A wearable heart rate monitor is one thing, but what about a system that’s able to estimate a person’s heartbeat from footage of their face alone? That’s what researchers at the Chinese Academy of Sciences set out to design in a preprint paper published on Arxiv.org. In it, they describe RhythmNet, an end-to-end trainable heart rate estimator that taps AI and photoplethysmography (PPG) — an optical technique that detects blood volume changes in skin tissue — to address challenges in head movement and variations in lighting.
As the researchers explain, PPG-based HR estimation is made possible by the fact that skin light absorption varies periodically with the blood volume pulse (BVP). Chromosomes like hemoglobin in the microvasculars of the dermis and subcutis layers take in a disproportionate amount of light, such that tiny color changes occur as blood pumps through underlying veins and arteries. They’re invisible to the human eye, but they can be easily captured by RGB sensors like those embedded in wearables.
To train a RhythmNet, the team created a large-scale multi-modal corpus — VIPL-HR1, which is available in open source — containing 2,378 visible light videos and 752 near-infrared videos of 107 subjects. Each clip was captured with a combination of webcams and infrared sensors as a well as smartphones, and contains variations in head movements, head poses (with annotated yaw, pitch, and roll angles), illumination, and device usage.
RhythmNet consists of several components, including a face detector that localizes upwards of 81 facial landmarks given a video of a person’s face. A separate component performs alignment and skin segmentation to remove eye regions and other non-face areas, and then generates spatial-temporal maps from video frames 0.5 seconds apart to represent heart rate signals. The maps are fed into a machine learning model trained to predict heart rate from the spatial-temporal maps, after which the estimated beats per minute is computed as the average of all the estimated rates from individual clips.
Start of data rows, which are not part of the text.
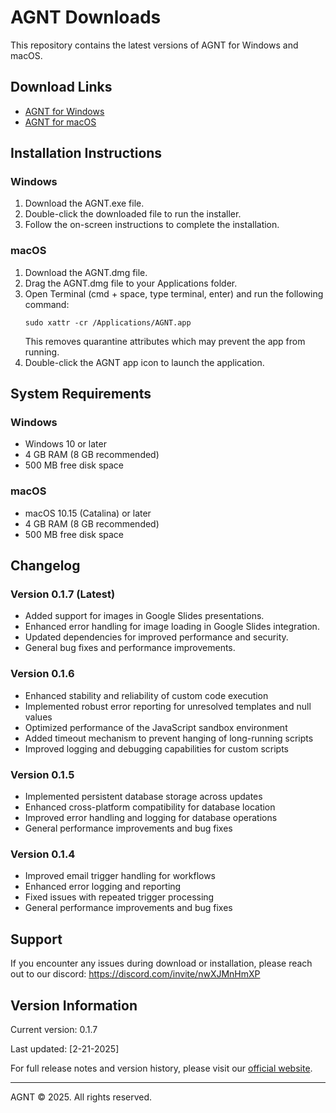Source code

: # AGNT Downloads

This repository contains the latest versions of AGNT for Windows and macOS.

## Download Links

- [AGNT for Windows](https://agnt.gg/downloads/AGNT-0.1.7.exe)
- [AGNT for macOS](https://agnt.gg/downloads/AGNT-0.1.7-arm64.dmg)

## Installation Instructions

### Windows
1. Download the AGNT.exe file.
2. Double-click the downloaded file to run the installer.
3. Follow the on-screen instructions to complete the installation.

### macOS
1. Download the AGNT.dmg file.
2. Drag the AGNT.dmg file to your Applications folder.
3. Open Terminal (cmd + space, type terminal, enter) and run the following command:
   ```
   sudo xattr -cr /Applications/AGNT.app
   ```
   This removes quarantine attributes which may prevent the app from running.
4. Double-click the AGNT app icon to launch the application.

## System Requirements

### Windows
- Windows 10 or later
- 4 GB RAM (8 GB recommended)
- 500 MB free disk space

### macOS
- macOS 10.15 (Catalina) or later
- 4 GB RAM (8 GB recommended)
- 500 MB free disk space

## Changelog

### Version 0.1.7 (Latest)
- Added support for images in Google Slides presentations.
- Enhanced error handling for image loading in Google Slides integration.
- Updated dependencies for improved performance and security.
- General bug fixes and performance improvements.

### Version 0.1.6
- Enhanced stability and reliability of custom code execution
- Implemented robust error reporting for unresolved templates and null values
- Optimized performance of the JavaScript sandbox environment
- Added timeout mechanism to prevent hanging of long-running scripts
- Improved logging and debugging capabilities for custom scripts

### Version 0.1.5
- Implemented persistent database storage across updates
- Enhanced cross-platform compatibility for database location
- Improved error handling and logging for database operations
- General performance improvements and bug fixes

### Version 0.1.4
- Improved email trigger handling for workflows
- Enhanced error logging and reporting
- Fixed issues with repeated trigger processing
- General performance improvements and bug fixes

## Support

If you encounter any issues during download or installation, please reach out to our discord: https://discord.com/invite/nwXJMnHmXP

## Version Information

Current version: 0.1.7

Last updated: [2-21-2025]

For full release notes and version history, please visit our [official website](https://agnt.gg/).

---

AGNT © 2025. All rights reserved.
The researchers evaluated their system on two widely-used databases in MAHNOB-HCI and MMSE-HR, as well as their own. They report that for most of the samples (71%) tested against VIPL-HR1, RhythmNet achieved a heart rate estimation error lower than 5 beats per minute and that it correlated well with the ground truth between 47 beats per minute and 147 beats per minute. Moreover, they say that error rates on MAHNOB-HCI and MMSE-HR didn’t exceed 8.28 beats per minute, outperforming the previous work to which the model was compared.
The team says it plans to investigate the effectiveness of its approach for the other physiological status measurement tasks, such as the breath rate and blood pressure measurement from videos. It also hopes to develop a more robust heart rate estimation model that taps distribution learning and multi-task learning techniques.
“Heart rate is an important physiological signal that reflects the physical and emotional status of a person. Traditional heart rate measurements usually rely on contact monitors, which may cause inconvenience and discomfort,” the paper’s coauthors wrote. “[Our] proposed [system] achieves promising heart rate estimation accuracies in both within-database and cross-database testing scenarios [from the face alone].”